UM APAGÃO: A morte da minha mãe, quando eu tinha 43 anos, a idade que ela me teve. Quando a vi morta no caixão, eu saí de mim, quase desmaiei. Foi um negócio horroroso. Minha mãe foi muito importante para mim. Meu pai também, mas eu não era tão madura quando ela morreu e já perdi muita gente (entre três irmãos, os pais e amigos). O que me ajuda a enxergar a vida de outra maneira é a fé. E ela morreu comigo, um negócio muito forte. Fui eu que providenciei velório, enterro assumindo uma grande responsabilidade. Então tudo aquilo me deixou muito aérea. Foi uma dor, que puta que o pariu! Perdi também minha irmã, há 10 anos, que era minha melhor amiga. Sou uma pessoa bastante machucada – sinto que tenho umas cicatrizes.
UMA SÍNDROME: Ansiedade generalizada.
UM MEDO: De perder mais gente. Peço a Deus todos os dias e às energias positivas para não me levarem mais ninguém. O pior é que a gente envelhece e vai perder muita gente. Não tenho medo de morrer, mas de perder mais alguém. É sofrido demais; você não se acostuma, mas administra a perda. Dizem que a perda é inevitável; o sofrimento, opcional. Não acredito que, nesse caso da morte, o sofrimento seja opcional, e a gente tem que ter um tempo de luto.
UM DEFEITO: Tantos, mas vou eleger a impaciência controlada. Sou a pessoa mais ouvinte que existe, tenho um ouvido ativo pra tudo, mas eu tenho certas irritações, como a pessoa que fica repetindo muito o mesmo assunto, batendo na mesma tecla. Começa a me dar um nervoso, que eu começo a falar ‘tá bom, tá bom, tá bom, chega’. Mas quando a pessoa precisa ser escutada, eu respiro fundo e ouço.
UM DESPRAZER: Estar perto de gente arrogante e injusta; às vezes, sou obrigada a estar com gente assim.

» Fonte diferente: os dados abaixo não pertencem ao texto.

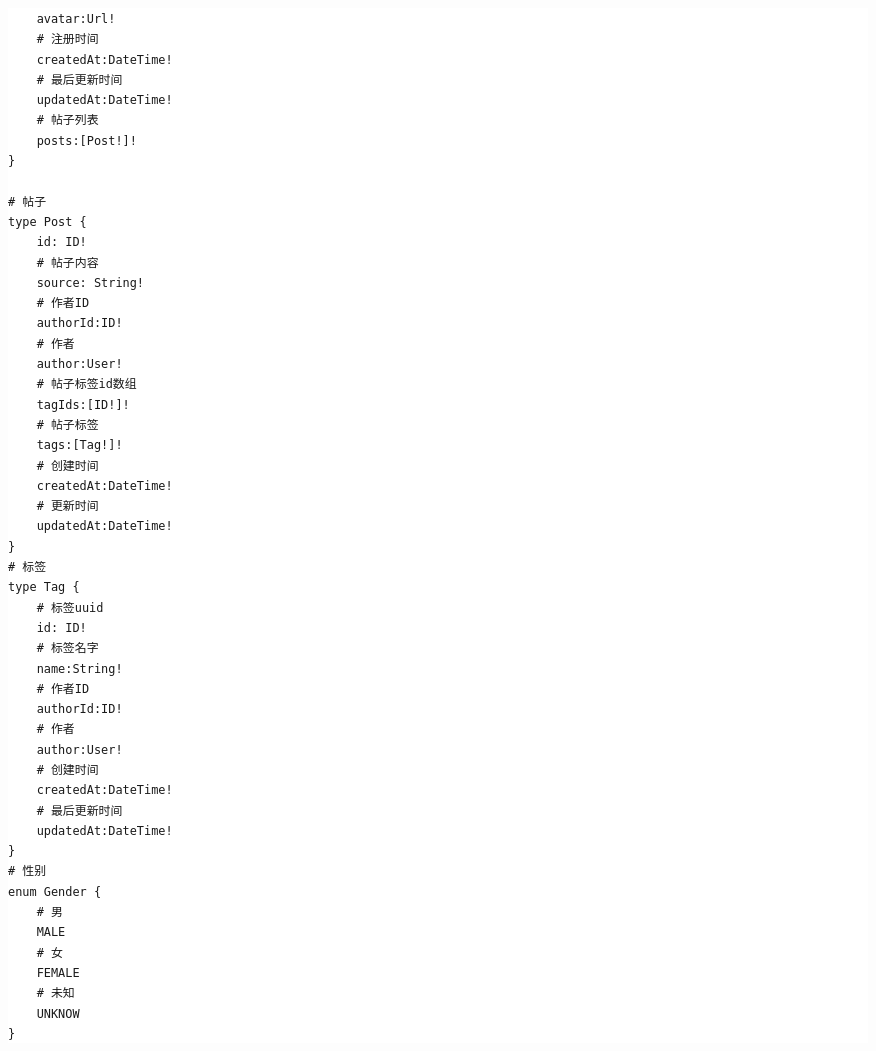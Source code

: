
 ```
    avatar:Url!
    # 注册时间
    createdAt:DateTime!
    # 最后更新时间
    updatedAt:DateTime!
    # 帖子列表
    posts:[Post!]!
}

# 帖子
type Post {
    id: ID!
    # 帖子内容
    source: String!
    # 作者ID
    authorId:ID!
    # 作者
    author:User!
    # 帖子标签id数组
    tagIds:[ID!]!
    # 帖子标签
    tags:[Tag!]!
    # 创建时间
    createdAt:DateTime!
    # 更新时间
    updatedAt:DateTime!
}
# 标签
type Tag {
    # 标签uuid
    id: ID!
    # 标签名字
    name:String!
    # 作者ID
    authorId:ID!
    # 作者
    author:User!
    # 创建时间
    createdAt:DateTime!
    # 最后更新时间
    updatedAt:DateTime!
}
# 性别
enum Gender {
    # 男
    MALE
    # 女
    FEMALE
    # 未知
    UNKNOW
}
```
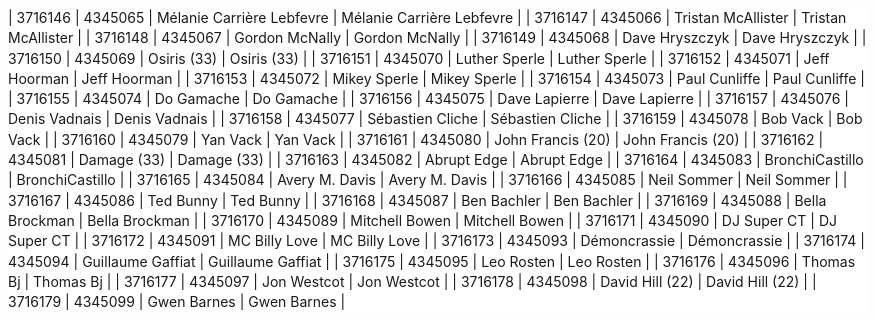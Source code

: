 | 3716146 | 4345065 | Mélanie Carrière Lebfevre | Mélanie Carrière Lebfevre |
| 3716147 | 4345066 | Tristan McAllister | Tristan McAllister |
| 3716148 | 4345067 | Gordon McNally | Gordon McNally |
| 3716149 | 4345068 | Dave Hryszczyk | Dave Hryszczyk |
| 3716150 | 4345069 | Osiris (33) | Osiris (33) |
| 3716151 | 4345070 | Luther Sperle | Luther Sperle |
| 3716152 | 4345071 | Jeff Hoorman | Jeff Hoorman |
| 3716153 | 4345072 | Mikey Sperle | Mikey Sperle |
| 3716154 | 4345073 | Paul Cunliffe | Paul Cunliffe |
| 3716155 | 4345074 | Do Gamache | Do Gamache |
| 3716156 | 4345075 | Dave Lapierre | Dave Lapierre |
| 3716157 | 4345076 | Denis Vadnais | Denis Vadnais |
| 3716158 | 4345077 | Sébastien Cliche | Sébastien Cliche |
| 3716159 | 4345078 | Bob Vack | Bob Vack |
| 3716160 | 4345079 | Yan Vack | Yan Vack |
| 3716161 | 4345080 | John Francis (20) | John Francis (20) |
| 3716162 | 4345081 | Damage (33) | Damage (33) |
| 3716163 | 4345082 | Abrupt Edge | Abrupt Edge |
| 3716164 | 4345083 | BronchiCastillo | BronchiCastillo |
| 3716165 | 4345084 | Avery M. Davis | Avery M. Davis |
| 3716166 | 4345085 | Neil Sommer | Neil Sommer |
| 3716167 | 4345086 | Ted Bunny | Ted Bunny |
| 3716168 | 4345087 | Ben Bachler | Ben Bachler |
| 3716169 | 4345088 | Bella Brockman | Bella Brockman |
| 3716170 | 4345089 | Mitchell Bowen | Mitchell Bowen |
| 3716171 | 4345090 | DJ Super CT | DJ Super CT |
| 3716172 | 4345091 | MC Billy Love | MC Billy Love |
| 3716173 | 4345093 | Démoncrassie | Démoncrassie |
| 3716174 | 4345094 | Guillaume Gaffiat | Guillaume Gaffiat |
| 3716175 | 4345095 | Leo Rosten | Leo Rosten |
| 3716176 | 4345096 | Thomas Bj | Thomas Bj |
| 3716177 | 4345097 | Jon Westcot | Jon Westcot |
| 3716178 | 4345098 | David Hill (22) | David Hill (22) |
| 3716179 | 4345099 | Gwen Barnes | Gwen Barnes |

UM INSUCESSO: É não ver a aceitação das pessoas com o que está acontecendo com o nosso planeta. É um insucesso, uma coisa que a gente tem que lutar muito para ser visto, para ser lido. Eu continuo insistindo, mas as pessoas não ligam, não querem ver, não querem ouvir, não querem prestar atenção. Um insucesso é você insistir até ver o mundo sangrando, sem volta. Das coisas que mais engajam na Internet, por exemplo, é mulher de biquíni, gente doente ou morte. Quando publicamos algo que tenha a ver com a sustentabilidade, que é o que você vai deixar para os seus filhos e para os seus netos, as pessoas cagam e só pensam no agora. Até nós, que somos pessoas conscientes, acabamos cometendo erros, mas, em geral, elas estão um pouco se lixando se o mundo vai acabar, se não vai acabar, se o mundo está quente, se não está quente. Só vai acreditar quando acontecer com ele individualmente alguma coisa de consequência negativa. Aí ele vai aceitar e vai começar a falar no assunto. Mas, enquanto não acontece com ele, continua individualista. Ele não olha o outro. Mas eu não vou desistir.
UM IMPULSO: Só há 20 anos, hoje não mais. Penso muito antes de comprar, de fazer qualquer coisa. Talvez o que ainda exista seja cuidar da minha alimentação, por questões de saúde, porque eu sou celíaca, tenho certas limitações com leite, tenho alergias, procuro não comer muito açúcar… O meu impulso é sair comendo tudo que eu quero, mas de comida mesmo, não de besteira. Agora, todos os impulsos da vida eu tive quando mais nova; agora a véia aqui já não tem mais, tomou juízo.
UMA PARANOIA: A de fazer tudo perfeito. Sou chata pra caralho. Deveria me tratar um pouquinho melhor.